Monday, Apr. 26, 1948
Down Payment
U.S. industry last week began adding up the bill against the nation's economy for the month-long coal strike. Items:
P: Members of John L. Lewis' United Mine Workers lost more than $100,000,000 in wages.
P: The steel industry suffered a production loss estimated at 900,000 tons of ingots (equal to about 675,000 tons of finished steel). With about one-third of the 400,000 soft-coal miners still out, awaiting the court decision on John L. Lewis (see NATIONAL AFFAIRS), Iron Age estimated that the loss will reach 1,400,000 tons before normal production could possibly be resumed.
P: General Motors announced that it would lay off some 200,000 workers--more than half its total force--for at least a week, because of steel and pig-iron shortages. The motor industry, Ward's Automotive Reports said, would make about 265,000 fewer cars and trucks this quarter than expected.
To steelmen, these losses were only a down payment.

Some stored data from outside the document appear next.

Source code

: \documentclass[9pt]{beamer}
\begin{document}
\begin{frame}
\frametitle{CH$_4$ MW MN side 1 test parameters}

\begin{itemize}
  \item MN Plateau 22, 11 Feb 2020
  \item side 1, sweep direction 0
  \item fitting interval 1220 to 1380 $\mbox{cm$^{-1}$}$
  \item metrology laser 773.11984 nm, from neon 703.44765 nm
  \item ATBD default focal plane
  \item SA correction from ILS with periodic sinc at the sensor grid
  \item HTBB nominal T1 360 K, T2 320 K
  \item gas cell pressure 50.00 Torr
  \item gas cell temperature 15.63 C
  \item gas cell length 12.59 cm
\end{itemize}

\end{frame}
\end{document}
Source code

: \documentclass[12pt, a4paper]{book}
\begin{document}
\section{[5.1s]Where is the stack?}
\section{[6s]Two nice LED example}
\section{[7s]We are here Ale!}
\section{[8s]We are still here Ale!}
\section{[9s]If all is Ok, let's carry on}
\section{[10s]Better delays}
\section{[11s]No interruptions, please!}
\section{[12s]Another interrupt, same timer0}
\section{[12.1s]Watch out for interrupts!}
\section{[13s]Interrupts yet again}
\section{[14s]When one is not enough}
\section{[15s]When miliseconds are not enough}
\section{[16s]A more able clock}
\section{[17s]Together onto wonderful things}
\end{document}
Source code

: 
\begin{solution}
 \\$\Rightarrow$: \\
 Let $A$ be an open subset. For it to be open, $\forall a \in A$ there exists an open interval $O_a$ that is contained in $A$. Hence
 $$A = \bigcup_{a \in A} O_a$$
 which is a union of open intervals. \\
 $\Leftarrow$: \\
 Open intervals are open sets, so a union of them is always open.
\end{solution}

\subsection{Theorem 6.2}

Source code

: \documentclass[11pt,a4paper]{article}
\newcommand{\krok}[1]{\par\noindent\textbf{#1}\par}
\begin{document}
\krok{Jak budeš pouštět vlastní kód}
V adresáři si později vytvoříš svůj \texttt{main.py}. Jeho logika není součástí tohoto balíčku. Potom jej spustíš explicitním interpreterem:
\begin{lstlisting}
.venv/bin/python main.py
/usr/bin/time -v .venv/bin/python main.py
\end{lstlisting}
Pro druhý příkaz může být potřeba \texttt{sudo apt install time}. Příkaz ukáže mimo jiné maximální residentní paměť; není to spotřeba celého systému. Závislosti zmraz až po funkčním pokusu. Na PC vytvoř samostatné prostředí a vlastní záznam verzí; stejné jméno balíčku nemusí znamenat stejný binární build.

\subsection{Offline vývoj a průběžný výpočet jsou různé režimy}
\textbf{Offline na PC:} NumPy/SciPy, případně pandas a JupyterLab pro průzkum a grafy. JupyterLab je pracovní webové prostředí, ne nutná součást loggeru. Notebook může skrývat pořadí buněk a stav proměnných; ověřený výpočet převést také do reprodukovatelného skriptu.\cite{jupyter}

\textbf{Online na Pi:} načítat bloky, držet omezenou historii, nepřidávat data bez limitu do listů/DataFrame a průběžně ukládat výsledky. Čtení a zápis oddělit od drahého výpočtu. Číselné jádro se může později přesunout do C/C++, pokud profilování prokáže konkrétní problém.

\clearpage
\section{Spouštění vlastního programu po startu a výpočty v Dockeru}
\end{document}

Gambling on a quick end to the strike, they had used most of their coal reserves to keep production as close to normal as possible. They would hardly be able to rebuild the reserves by June 30, when the miners' contract expires and another strike is expected. The next one, if it comes, would force a quick and sharp cut in steel production.
The new pinch in steel, plus the added demand from EGA, had already put new life in the dying grey market. To spread the steel, some companies planned to cut customers' quotas under the industry's present voluntary rationing, system. Others, convinced that this would not do the job, feared a system of Government allocations by fall.